At UNC, Professors Must Soon Post Syllabi Publicly
Briefly

At UNC, Professors Must Soon Post Syllabi Publicly
""Starting as early as next fall, faculty members at UNC institutions will be required to upload their syllabi to a searchable public database, according to a draft of the policy provided to Inside Higher Ed by student journalists at The Daily Tar Heel. These public syllabi must include the course name, prefix, description, course objectives and student learning outcomes, as well as "a breakdown of how student performance will be assessed, including the grading scale, percentage breakdown of major assignments, and how attendance or participation will affect a student's final grade." Faculty must also include any course materials that students are required to purchase.""
""Public university syllabi should be public records, and that will be the official policy of the UNC System," Hans wrote in a Thursday op-ed in the News & Observer. "We are living through an age of dangerously low trust in some of society's most important institutions. While support for North Carolina's public universities remains strong and bipartisan, confidence in higher education generally has dropped in recent years, driven by concerns about value and a perception that some colleges and universities have drifted from their core mission.""
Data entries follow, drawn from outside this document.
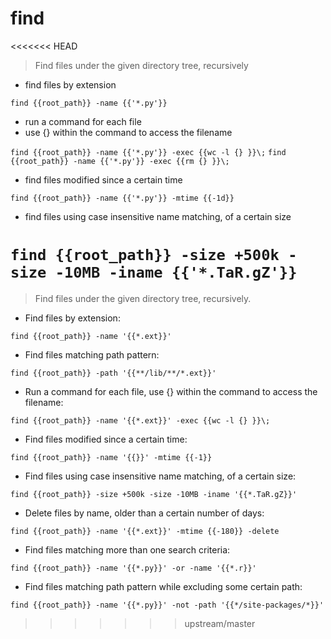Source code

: # find

<<<<<<< HEAD
> Find files under the given directory tree, recursively

- find files by extension

`find {{root_path}} -name {{'*.py'}}`

- run a command for each file
- use {} within the command to access the filename

`find {{root_path}} -name {{'*.py'}} -exec {{wc -l {} }}\;`
`find {{root_path}} -name {{'*.py'}} -exec {{rm {} }}\;`

- find files modified since a certain time

`find {{root_path}} -name {{'*.py'}} -mtime {{-1d}}`

- find files using case insensitive name matching, of a certain size

`find {{root_path}} -size +500k -size -10MB -iname {{'*.TaR.gZ'}}`
=======
> Find files under the given directory tree, recursively.

- Find files by extension:

`find {{root_path}} -name '{{*.ext}}'`

- Find files matching path pattern:

`find {{root_path}} -path '{{**/lib/**/*.ext}}'`

- Run a command for each file, use {} within the command to access the filename:

`find {{root_path}} -name '{{*.ext}}' -exec {{wc -l {} }}\;`

- Find files modified since a certain time:

`find {{root_path}} -name '{{}}' -mtime {{-1}}`

- Find files using case insensitive name matching, of a certain size:

`find {{root_path}} -size +500k -size -10MB -iname '{{*.TaR.gZ}}'`

- Delete files by name, older than a certain number of days:

`find {{root_path}} -name '{{*.ext}}' -mtime {{-180}} -delete`

- Find files matching more than one search criteria:

`find {{root_path}} -name '{{*.py}}' -or -name '{{*.r}}'`

- Find files matching path pattern while excluding some certain path:

`find {{root_path}} -name '{{*.py}}' -not -path '{{*/site-packages/*}}'`
>>>>>>> upstream/master
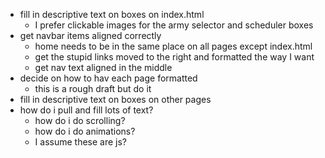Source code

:- fill in descriptive text on boxes on index.html
  - I prefer clickable images for the army selector and scheduler boxes
- get navbar items aligned correctly
  - home needs to be in the same place on all pages except index.html
  - get the stupid links moved to the right and formatted the way I want
  - get nav text aligned in the middle
- decide on how to hav each page formatted
  - this is a rough draft but do it
- fill in descriptive text on boxes on other pages
- how do i pull and fill lots of text?
  - how do i do scrolling?
  - how do i do animations?
  - I assume these are js?
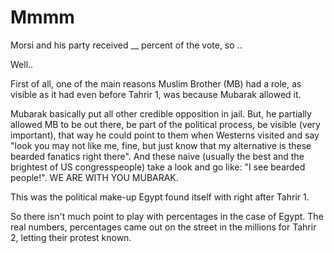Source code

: # Mmmm

Morsi and his party received __ percent of the vote, so ..

Well..

First of all, one of the main reasons Muslim Brother (MB) had a role, as visible as it had  even before Tahrir 1, was because Mubarak allowed it.

Mubarak basically put all other credible opposition in jail. But, he partially allowed MB to be out there, be part of the political process, be visible (very important), that way he could point to them when Westerns visited and say "look you may not like me, fine, but just know that  my alternative is these bearded fanatics right there". And these naive (usually the best and the brightest of US congresspeople) take a look and go like: "I see bearded people!". WE ARE WITH YOU MUBARAK.

This was the political make-up Egypt found itself with right after Tahrir 1.

So there isn't much point to play with percentages in the case of Egypt. The real numbers, percentages came out on the street in the millions for Tahrir 2, letting their protest known. 
















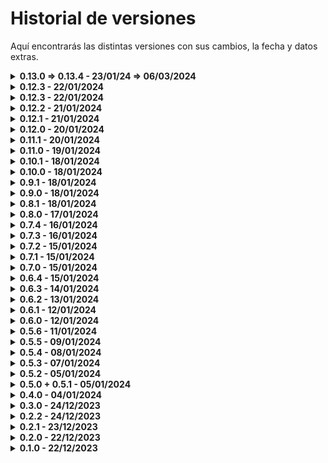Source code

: # Historial de versiones

Aquí encontrarás las distintas versiones con sus cambios, la fecha y datos extras.

<details>
  <summary><b>0.13.0 => 0.13.4 - 23/01/24 => 06/03/2024</b></summary>

- <span style="color: green;">Añadido:</span> Check mínimo de descripción 100 caracteres.

- <span style="color: green;">Añadido:</span> Generación automática del Docker Container.

- <span style="color: green;">Añadido:</span> Check mínimo de descripción 100 caracteres.

- <span style="color: green;">Añadido:</span> Generación automática del Docker Container.

- <span style="color: green;">Añadido:</span> Apartado de gestión de usuarios y ruta de eliminación de usuarios.

- <span style="color: green;">Añadido:</span> Sistema de correos electrónicos para distintos aspectos.

- <span style="color: green;">Añadido:</span> Changelog que se genera automáticamente a partir del json.

- <span style="color: green;">Añadido:</span> Script generador del changelog automatizado.

- <span style="color: green;">Añadido:</span> Formulario de inicio de sesión y de registro.

- <span style="color: yellow;">Arreglado:</span> Vulnerabilidad generada por un console.log.

- <span style="color: yellow;">Arreglado:</span> Limpieza de código innecesario.

- <span style="color: yellow;">Arreglado:</span> Migración del changelog al json

- <span style="color: yellow;">Arreglado:</span> Mejoras estéticas en los formularios de inicio de sesión y de registro.

</details>

<details>
  <summary><b>0.12.3 - 22/01/2024</b></summary>

- <span style="color: green;">Añadido:</span> Mensaje de que no hay eventos por si no hay eventos en la db.

- <span style="color: yellow;">Arreglado:</span> Links de la barra lateral, ahora llevan a los apartados correspondientes.

- <span style="color: yellow;">Arreglado:</span> Solo se muestran los eventos de la semana y si ya no quedan muestra que ya no quedan.

</details>

<details>
  <summary><b>0.12.3 - 22/01/2024</b></summary>

- <span style="color: green;">Añadido:</span> Mensaje de que no hay eventos por si no hay eventos en la db.

- <span style="color: yellow;">Arreglado:</span> Links de la barra lateral, ahora llevan a los apartados correspondientes.

- <span style="color: yellow;">Arreglado:</span> Solo se muestran los eventos de la semana y si ya no quedan muestra que ya no quedan.

</details>

<details>
  <summary><b>0.12.2 - 21/01/2024</b></summary>

- <span style="color: green;">Añadido:</span> Columna tipo de evento en la lista de eventos.

- <span style="color: yellow;">Arreglado:</span> Limitado el ancho de la descripción en la pantalla de la RPi.

</details>

<details>
  <summary><b>0.12.1 - 21/01/2024</b></summary>

- <span style="color: green;">Añadido:</span> Selección del tipo de evento que es al crearlo y editarlo en todas las páginas.

</details>

<details>
  <summary><b>0.12.0 - 20/01/2024</b></summary>

- <span style="color: green;">Añadido:</span> Selección del tipo de evento que es al crearlo y editarlo en la página del calendario.

</details>

<details>
  <summary><b>0.11.1 - 20/01/2024</b></summary>

- <span style="color: green;">Añadido:</span> Análisis automático del código para escanear vulnerabilidades.

- <span style="color: green;">Añadido:</span> Documentación para instalar y actualizar el software.

- <span style="color: yellow;">Arreglado:</span> Link de aviso de nueva versión, arreglada la documentación del repositorio.

</details>

<details>
  <summary><b>0.11.0 - 19/01/2024</b></summary>

- <span style="color: green;">Añadido:</span> Persistencia de los datos cuando se actualiza la aplicación.

- <span style="color: green;">Añadido:</span> Script `npm run docker:remove` para parar la aplicación y eliminar la imagen.

- <span style="color: yellow;">Arreglado:</span> Ahora la aplicación pesa 3 veces menos.

</details>

<details>
  <summary><b>0.10.1 - 18/01/2024</b></summary>

- <span style="color: green;">Añadido:</span> Si no seleccionas eventos múltiples y le das a borrar selección, aparece mensaje de error.

</details>

<details>
  <summary><b>0.10.0 - 18/01/2024</b></summary>

- <span style="color: green;">Añadido:</span> Funcionalidad de eliminar eventos desde la tabla de eventos, de forma individual o masiva.

</details>

<details>
  <summary><b>0.9.1 - 18/01/2024</b></summary>

- <span style="color: yellow;">Arreglado:</span> Funcionalidad de comprobar si existe una nueva versión, antes no comparaba correctamente.

</details>

<details>
  <summary><b>0.9.0 - 18/01/2024</b></summary>

- <span style="color: green;">Añadido:</span> Alerta por si hay una nueva versión del software.

</details>

<details>
  <summary><b>0.8.1 - 18/01/2024</b></summary>

- <span style="color: green;">Añadido:</span> Vista para error 404.

</details>

<details>
  <summary><b>0.8.0 - 17/01/2024</b></summary>

- <span style="color: green;">Añadido:</span> Listado de eventos en una tabla con opciones de imprimirla o generar excel / pdf.

</details>

<details>
  <summary><b>0.7.4 - 16/01/2024</b></summary>

- <span style="color: green;">Añadido:</span> Limitaciones en la cantidad de caracteres del título.

- <span style="color: green;">Añadido:</span> Vistas para los distintos errores del servidor.

</details>

<details>
  <summary><b>0.7.3 - 16/01/2024</b></summary>

- <span style="color: green;">Añadido:</span> Limitaciones de acceso a las páginas web públicas.

- <span style="color: red;">Eliminado:</span> Archivos de assets que no se usan.

</details>

<details>
  <summary><b>0.7.2 - 15/01/2024</b></summary>

- <span style="color: green;">Añadido:</span> Archivos de rutas separadas para cada tipo de rutas.

- <span style="color: green;">Añadido:</span> Archivos de log para las peticiones del servidor.

</details>

<details>
  <summary><b>0.7.1 - 15/01/2024</b></summary>

- <span style="color: green;">Añadido:</span> Registro de las peticiones que se le hacen al servidor.

</details>

<details>
  <summary><b>0.7.0 - 15/01/2024</b></summary>

- <span style="color: green;">Añadido:</span> Efectos visuales en la vista de la RPi.

- <span style="color: yellow;">Arreglado:</span> El changelog ahora tiene un nuevo formato y una nueva versión.

- <span style="color: red;">Eliminado:</span> Carpetas de data y de uploads para evitar problemas en el repositorio.

</details>

<details>
  <summary><b>0.6.4 - 15/01/2024</b></summary>

- <span style="color: green;">Añadido:</span> Ejemplo de .env para configurar la app correctamente.

- <span style="color: green;">Añadido:</span> Variable de entorno `APP_URL`.

- <span style="color: red;">Eliminado:</span> Carpetas de data y de uploads para evitar problemas en el repositorio.

</details>

<details>
  <summary><b>0.6.3 - 14/01/2024</b></summary>

- <span style="color: green;">Añadido:</span> Cuando eliminas un evento, ahora también se elimina la miniatura.

</details>

<details>
  <summary><b>0.6.2 - 13/01/2024</b></summary>

- <span style="color: green;">Añadido:</span> Formulario para subir miniaturas en los eventos.

</details>

<details>
  <summary><b>0.6.1 - 12/01/2024</b></summary>

- <span style="color: yellow;">Arreglado:</span> Calendario ahora empieza en Lunes.

</details>

<details>
  <summary><b>0.6.0 - 12/01/2024</b></summary>

- <span style="color: green;">Añadido:</span> Frontend para las pantallas de la biblioteca.

</details>

<details>
  <summary><b>0.5.6 - 11/01/2024</b></summary>

- <span style="color: green;">Añadido:</span> Fichero con las funciones de la base de datos de eventos.

- <span style="color: yellow;">Arreglado:</span> Los eventos ya no se pueden duplicar por su ID.

</details>

<details>
  <summary><b>0.5.5 - 09/01/2024</b></summary>

- <span style="color: green;">Añadido:</span> Fichero de Docker para generar containers de la app.

- <span style="color: green;">Añadido:</span> Script `npm run docker:build` para poder generar el container con la aplicación y `docker:run` desplegarlo. Añadido los scripts de versioning.

</details>

<details>
  <summary><b>0.5.4 - 08/01/2024</b></summary>

- <span style="color: green;">Añadido:</span> Botón de eliminar evento con modal de confirmación.

- <span style="color: green;">Añadido:</span> Script de inicio en package.json.

</details>

<details>
  <summary><b>0.5.3 - 07/01/2024</b></summary>

- <span style="color: green;">Añadido:</span> Formulario para editar evento cuando pulsas en él.

</details>

<details>
  <summary><b>0.5.2 - 05/01/2024</b></summary>

- <span style="color: green;">Añadido:</span> Formulario para añadir evento cuando pulsas una fecha en el calendario.

- <span style="color: yellow;">Arreglado:</span> Changelog ordenado para siempre tener la última actualización por encima.

- <span style="color: yellow;">Arreglado:</span> Links rotos en la barra de navegación.

</details>

<details>
  <summary><b>0.5.0 + 0.5.1 - 05/01/2024</b></summary>

- <span style="color: green;">Añadido:</span> Calendario funcionando y con información del evento si le pulsas click en él.

- <span style="color: yellow;">Arreglado:</span> Conteo de eventos.

- <span style="color: red;">Eliminado:</span> Campo full_desc de la base de datos.

</details>

<details>
  <summary><b>0.4.0 - 04/01/2024</b></summary>

- <span style="color: green;">Añadido:</span> Rutas a través del ruter de express.

- <span style="color: yellow;">Arreglado:</span> Una ruta usaba una DB no existente.

- <span style="color: yellow;">Arreglado:</span> Formulario apuntando a las nuevas rutas.

</details>

<details>
  <summary><b>0.3.0 - 24/12/2023</b></summary>

- <span style="color: green;">Añadido:</span> Rutas automatizadas para testing.

- <span style="color: red;">Eliminado:</span> Varias bases de datos para tener una única.

</details>

<details>
  <summary><b>0.2.2 - 24/12/2023</b></summary>

- <span style="color: green;">Añadido:</span> Formulario para comprobar la existencia de un evento.

</details>

<details>
  <summary><b>0.2.1 - 23/12/2023</b></summary>

- <span style="color: green;">Añadido:</span> Archivo de changelog.

- <span style="color: green;">Añadido:</span> Archivo con tareas futuras.

</details>

<details>
  <summary><b>0.2.0 - 22/12/2023</b></summary>

- <span style="color: green;">Añadido:</span> Eliminar y comprobar eventos.

</details>

<details>
  <summary><b>0.1.0 - 22/12/2023</b></summary>

- <span style="color: green;">Añadido:</span> Código base.

</details>

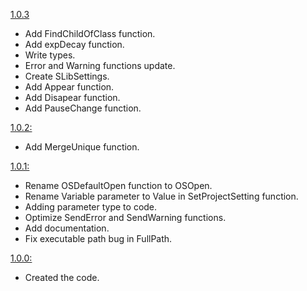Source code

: 
[1.0.3](https://github.com/Subject-Team/SLib/releases/tag/1.0.3-B2)
- Add FindChildOfClass function.
- Add expDecay function.
- Write types.
- Error and Warning functions update.
- Create SLibSettings.
- Add Appear function.
- Add Disapear function.
- Add PauseChange function.

[1.0.2:](https://github.com/Subject-Team/SLib/releases/tag/1.0.2-S)
- Add MergeUnique function.

[1.0.1:](https://github.com/Subject-Team/SLib/releases/tag/1.0.1-S)
- Rename OSDefaultOpen function to OSOpen.
- Rename Variable parameter to Value in SetProjectSetting function.
- Adding parameter type to code.
- Optimize SendError and SendWarning functions.
- Add documentation.
- Fix executable path bug in FullPath.

[1.0.0:](https://github.com/Subject-Team/SLib/releases/tag/1.0.0-S)
- Created the code.
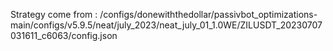Strategy come from : /configs/donewiththedollar/passivbot_optimizations-main/configs/v5.9.5/neat/july_2023/neat_july_01_1.0WE/ZILUSDT_20230707031611_c6063/config.json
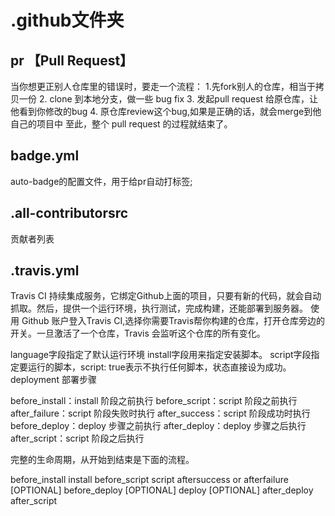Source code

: # .github文件夹
## pr 【Pull Request】
当你想更正别人仓库里的错误时，要走一个流程：
1.先fork别人的仓库，相当于拷贝一份
2. clone 到本地分支，做一些 bug fix
3. 发起pull request 给原仓库，让他看到你修改的bug
4. 原仓库review这个bug,如果是正确的话，就会merge到他自己的项目中
至此，整个 pull request 的过程就结束了。

## badge.yml
auto-badge的配置文件，用于给pr自动打标签;

## .all-contributorsrc
贡献者列表

## .travis.yml
Travis CI 持续集成服务，它绑定Github上面的项目，只要有新的代码，就会自动抓取。然后，提供一个运行环境，执行测试，完成构建，还能部署到服务器。
使用 Github 账户登入Travis CI,选择你需要Travis帮你构建的仓库，打开仓库旁边的开关。一旦激活了一个仓库，Travis 会监听这个仓库的所有变化。

language字段指定了默认运行环境
install字段用来指定安装脚本。
script字段指定要运行的脚本，script: true表示不执行任何脚本，状态直接设为成功。
deployment 部署步骤

before_install：install 阶段之前执行
before_script：script 阶段之前执行
after_failure：script 阶段失败时执行
after_success：script 阶段成功时执行
before_deploy：deploy 步骤之前执行
after_deploy：deploy 步骤之后执行
after_script：script 阶段之后执行 

完整的生命周期，从开始到结束是下面的流程。

before_install
install
before_script
script
aftersuccess or afterfailure
[OPTIONAL] before_deploy
[OPTIONAL] deploy
[OPTIONAL] after_deploy
after_script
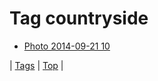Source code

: <!--
title: Tag countryside
date: 2020-06-28T14:57:48.902Z
tags:
-->
# Tag countryside

 * [Photo 2014-09-21 10](98045333542.md)

| [Tags](tags.md) | [Top](index.md) |
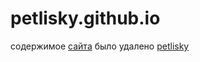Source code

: petlisky.github.io
====
содержимое [сайта](https://petlisky.github.io/) было удалено [petlisky](https://github.com/petlisky)
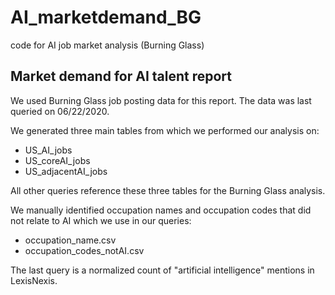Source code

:# AI_marketdemand_BG
code for AI job market analysis (Burning Glass)

## Market demand for AI talent report
We used Burning Glass job posting data for this report. The data was last queried on 06/22/2020.

We generated three main tables from which we performed our analysis on:
* US_AI_jobs
* US_coreAI_jobs
* US_adjacentAI_jobs

All other queries reference these three tables for the Burning Glass analysis.

We manually identified occupation names and occupation codes that did not relate to AI which we use in our queries:
* occupation_name.csv
* occupation_codes_notAI.csv

The last query is a normalized count of "artificial intelligence" mentions in LexisNexis. 
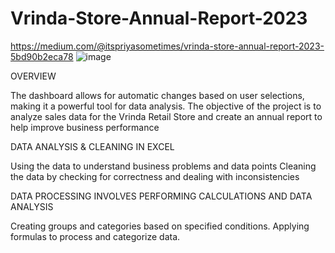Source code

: # Vrinda-Store-Annual-Report-2023
https://medium.com/@itspriyasometimes/vrinda-store-annual-report-2023-5bd90b2eca78
![image](https://github.com/priyagupta52/Vrinda-Store-Annual-Report-2023/assets/145066697/04585829-cc66-4d0a-ae07-69b3dcf64e90)

OVERVIEW 


The dashboard allows for automatic changes based on user selections, making it a powerful tool for data analysis.
The objective of the project is to analyze sales data for the Vrinda Retail Store and create an annual report to help improve business performance



DATA ANALYSIS & CLEANING IN EXCEL

Using the data to understand business problems and data points
Cleaning the data by checking for correctness and dealing with inconsistencies


DATA PROCESSING INVOLVES PERFORMING CALCULATIONS AND DATA ANALYSIS

Creating groups and categories based on specified conditions.
Applying formulas to process and categorize data.











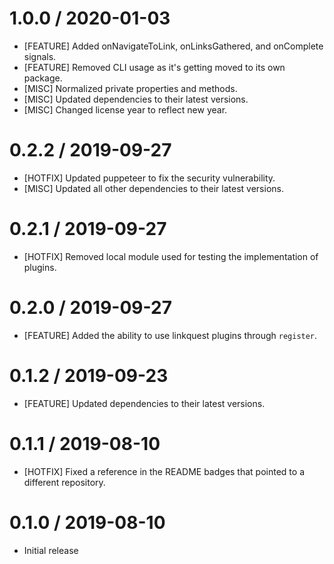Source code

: 1.0.0 / 2020-01-03
==================
* [FEATURE] Added onNavigateToLink, onLinksGathered, and onComplete signals.
* [FEATURE] Removed CLI usage as it's getting moved to its own package.
* [MISC] Normalized private properties and methods.
* [MISC] Updated dependencies to their latest versions.
* [MISC] Changed license year to reflect new year.

0.2.2 / 2019-09-27
==================
* [HOTFIX] Updated puppeteer to fix the security vulnerability.
* [MISC] Updated all other dependencies to their latest versions.

0.2.1 / 2019-09-27
==================
* [HOTFIX] Removed local module used for testing the implementation of plugins.

0.2.0 / 2019-09-27
==================
* [FEATURE] Added the ability to use linkquest plugins through `register`.

0.1.2 / 2019-09-23
==================
* [FEATURE] Updated dependencies to their latest versions.

0.1.1 / 2019-08-10
==================
* [HOTFIX] Fixed a reference in the README badges that pointed to a different repository.

0.1.0 / 2019-08-10
==================
* Initial release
The UNC System plans a policy requiring faculty to upload syllabi to a searchable public database starting as early as next fall. Required syllabus contents include course name, prefix, description, objectives, student learning outcomes, grading scale, percentage breakdown of major assignments, and how attendance or participation affects final grades, plus any required purchased materials. The system office is seeking feedback from elected faculty representatives and stakeholders and will revise the draft as needed. System president Peter Hans framed the requirement as a measure to strengthen public trust and labeled syllabi public records. Only Hans needs to approve the policy. The move follows campus disagreement over a public records request by an outside group.